On Windows and MS-DOS this is traditionally a colon “:”, like this.

          rename  /o:file_a.txt  /n:file_b.txt

An application might permit whitespace before and after the equal sign, like this.

          rename  -o = file_a.txt  -n = file_b.txt

A third technique is to use the known length of the key to distinguish the key from the argument value. Suppose the “rename” application uses only 1-character keys. Then it might accept arguments like this.

          rename  -ofile_a.txt  -nfile_b.txt

Fixed-length keys make flag concatenation possible

Suppose that an application follows the convention that a single-dash sigil signals the start of a single-character flag argument. Then it can accept either this

          tar -x -v -f  some_filename.tar

or this, where several flag arguments are specified together

          tar -xvf some_filename.tar

Here is where the distinction between the single-dash sigil and the double-dash sigil becomes important.

  • "-xvf" indicates the concatenation of three single-character flags: “x”, “v”, and “f”.
  • "--xvf" (note the double dash) indicates a single multi-character flag: “xvf”.

Parsing the command line

In many of the examples that we’ve seen, parsing the command line is as simple as splitting it on whitespace. But the situation gets more complicated if values can contain whitespace. If that is true, then we need to support delimiters that can enclose values that contain whitespace.

Suppose we want to invoke a word-processor from the command line. And we want to specify two arguments on the command line: the name of the file, and the name of the author. This obviously will not work.

          superedit A Christmas Story.doc  Clement Moore

What we need is this.

          superedit "A Christmas Story.doc"  "Clement Moore"

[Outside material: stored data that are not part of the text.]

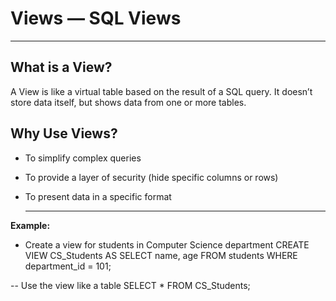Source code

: # **Views** — SQL Views
---
## **What is a View?**
A View is like a virtual table based on the result of a SQL query. It doesn’t store data itself, but shows data from one or more tables.

## **Why Use Views?**
- To simplify complex queries

- To provide a layer of security (hide specific columns or rows)

- To present data in a specific format

  ---
**Example:**

- Create a view for students in Computer Science department
CREATE VIEW CS_Students AS
SELECT name, age
FROM students
WHERE department_id = 101;

-- Use the view like a table
SELECT * FROM CS_Students;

Support of quoted values means that command-line parsers must be more sophisticated… just splitting the command line on whitespace won’t do the job. The command-line parser must recognize and correctly handle quote characters… and escaped quote characters inside of quoted strings.

The most common delimiter for argument values is the double-quote symbol. But we might also (or instead) want to support single quotes, back ticks, parentheses, or square/wavy/pointy brackets. We can imagine a case in which a malevolent programmer wrote superedit to expect positional arguments like this.

          superedit (A Christmas Story.doc)  (Clement Moore)

… or named arguments like this.

          superedit filename(A Christmas Story.doc)  author(Clement Moore)

Sigils in positional arguments

Remember our “rename” application? It accepted arguments like this, where the dash is the sigil that introduces the key of a named argument.

          rename  -o file_a.txt  -n file_b.txt

But filenames can begin with dashes. We might need to write a command like this, which would cause problems.

          rename  -o -file_a.txt  -n -file_b.txt

So this is another reason why we might need to be able to quote argument values: to “hide” a sigil character inside a value.

          rename  -o "-file_a.txt"  -n "-file_b.txt"

The order of arguments

In the first version of this post, I wrote that:

It is a universally observed convention that

  • keyword arguments (named arguments and flags) are grouped together
  • positional arguments are grouped together
  • keyword arguments must be specified first, before specifying positional arguments

But that is wrong. It is a widely — but not universally — observed convention. As Eric wrote, in a comment on the first version of this post,

many modern programs allow keyword arguments to be specified after (or even between) positional arguments

And even very old programs do it too. The command-line syntax for Microsoft DOS’s dir command (roughly equivalent to Unix’s ls command) is basically

dir [filename] [switches]

with the filename positional argument appearing before the switches.

A separator between keyword arguments and positional arguments

Suppose we have an application “myprog” that accepts one or more keyword arguments that start with a dash sigil, followed by one or more positional arguments that supply filenames. And suppose that filenames can contain — and begin with — dashes.

We’re going to have a problem if we code this

          myprog -v -r -t -file_a.txt -file_b.txt  -file_c.txt

myprog is going to see “-file_a.txt” and (since it starts with a dash, the sigil) myprog will try to handle it like a keyword argument. Not good.

We could deal with this problem by routinely enclosing all filename positional arguments in quotes, but that would be clumsy and laborious.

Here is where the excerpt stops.